Extracted material:

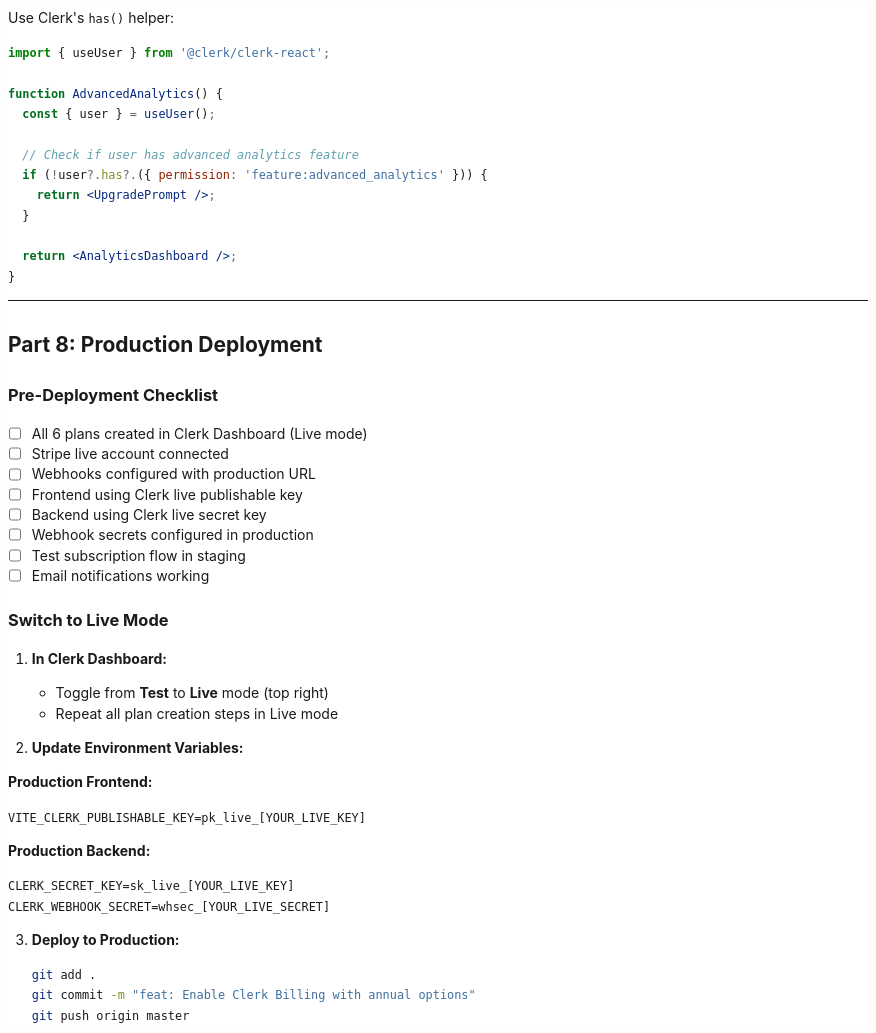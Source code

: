 Use Clerk's `has()` helper:

```jsx
import { useUser } from '@clerk/clerk-react';

function AdvancedAnalytics() {
  const { user } = useUser();

  // Check if user has advanced analytics feature
  if (!user?.has?.({ permission: 'feature:advanced_analytics' })) {
    return <UpgradePrompt />;
  }

  return <AnalyticsDashboard />;
}
```

---

## Part 8: Production Deployment

### Pre-Deployment Checklist

- [ ] All 6 plans created in Clerk Dashboard (Live mode)
- [ ] Stripe live account connected
- [ ] Webhooks configured with production URL
- [ ] Frontend using Clerk live publishable key
- [ ] Backend using Clerk live secret key
- [ ] Webhook secrets configured in production
- [ ] Test subscription flow in staging
- [ ] Email notifications working

### Switch to Live Mode

1. **In Clerk Dashboard:**
   - Toggle from **Test** to **Live** mode (top right)
   - Repeat all plan creation steps in Live mode

2. **Update Environment Variables:**

**Production Frontend:**

```env
VITE_CLERK_PUBLISHABLE_KEY=pk_live_[YOUR_LIVE_KEY]
```

**Production Backend:**

```env
CLERK_SECRET_KEY=sk_live_[YOUR_LIVE_KEY]
CLERK_WEBHOOK_SECRET=whsec_[YOUR_LIVE_SECRET]
```

3. **Deploy to Production:**

   ```bash
   git add .
   git commit -m "feat: Enable Clerk Billing with annual options"
   git push origin master
   ```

Exercise goal: Lines in the material above that include the string "from" should be listed.

Reply:
import { useUser } from '@clerk/clerk-react';
   - Toggle from **Test** to **Live** mode (top right)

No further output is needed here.